First it was a CD, next the filming of an IMAX movie and then the real disaster.
One year before hurricanes Katrina and Rita blasted Louisiana’s coastline in the late summer of 2005, the state’s musicians sent out a joint SOS — “Save Our Swamps.” The CD showcases the talents of blues, rock, reggae, “swamp pop” and Cajun performers, all of whom earmarked profits from CD sales to Voice of the Wetlands (VOW).
Tab Benoit, a Louisiana bluesman and VOW’s founder, waxes poetic when talking about the state’s valuable wetlands.
“The bayou is a magical place where land and water live as one.”
His recording, “Fever for the Bayou,” is featured in “Hurricane on the Bayou,” an IMAX film currently showing at IMAX theaters around the nation.
Produced and distributed by MacGillivray Freedman Films and narrated by actress Meryl Streep, the movie takes viewers on a panoramic airboat ride through the vegetated bayou region, showcasing its beauty and fragility.
The film originally was called “Storm on the Bayou,” but the name was changed after hurricanes Katrina and Rita hit in the middle of production. The hurricanes provided a graphic opportunity for the filmmakers to document the vulnerability of coastline communities after wetlands vanish into open water.
In the film, the marshy waters and its banks abound with sights and sounds to stir the senses and the soul — sunbathing alligators, smooth saxophonists, steamy Cajun cooking and graceful waterfowl in flight.
The documentary describes the wetlands loss in Louisiana’s Mississippi Delta region. Since the 1930s, more than 1.2 million acres of wetlands have vanished — more than 100 square miles as a result of the two major hurricanes alone.
Benoit, a 2007 Grammy nominee and one of four New Orleans’ musicians in the movie, invites viewers into his bayou-based lifestyle.
“I always said I wished someone would come along to wake up the world about the wetlands. Be careful what you wish for,” Benoit says as the camera pans the destruction.

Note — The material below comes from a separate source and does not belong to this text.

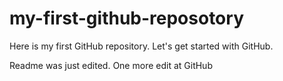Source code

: # my-first-github-reposotory
Here is my first GitHub repository. Let's get started with GitHub.

Readme was just edited. One more edit at GitHub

While sitting in the pilot’s seat of his personal floatplane, Benoit soars above vanishing marshes. He describes the need to plant mangroves, rebuild dwindling islands and redirect the Mississippi River’s sediment. While it will take lots of time and resources upfront to do what he suggests, the payback will come in the form of less-costly storm damage, Benoit says.
“Good stewardship of the wetlands is good economics, too.”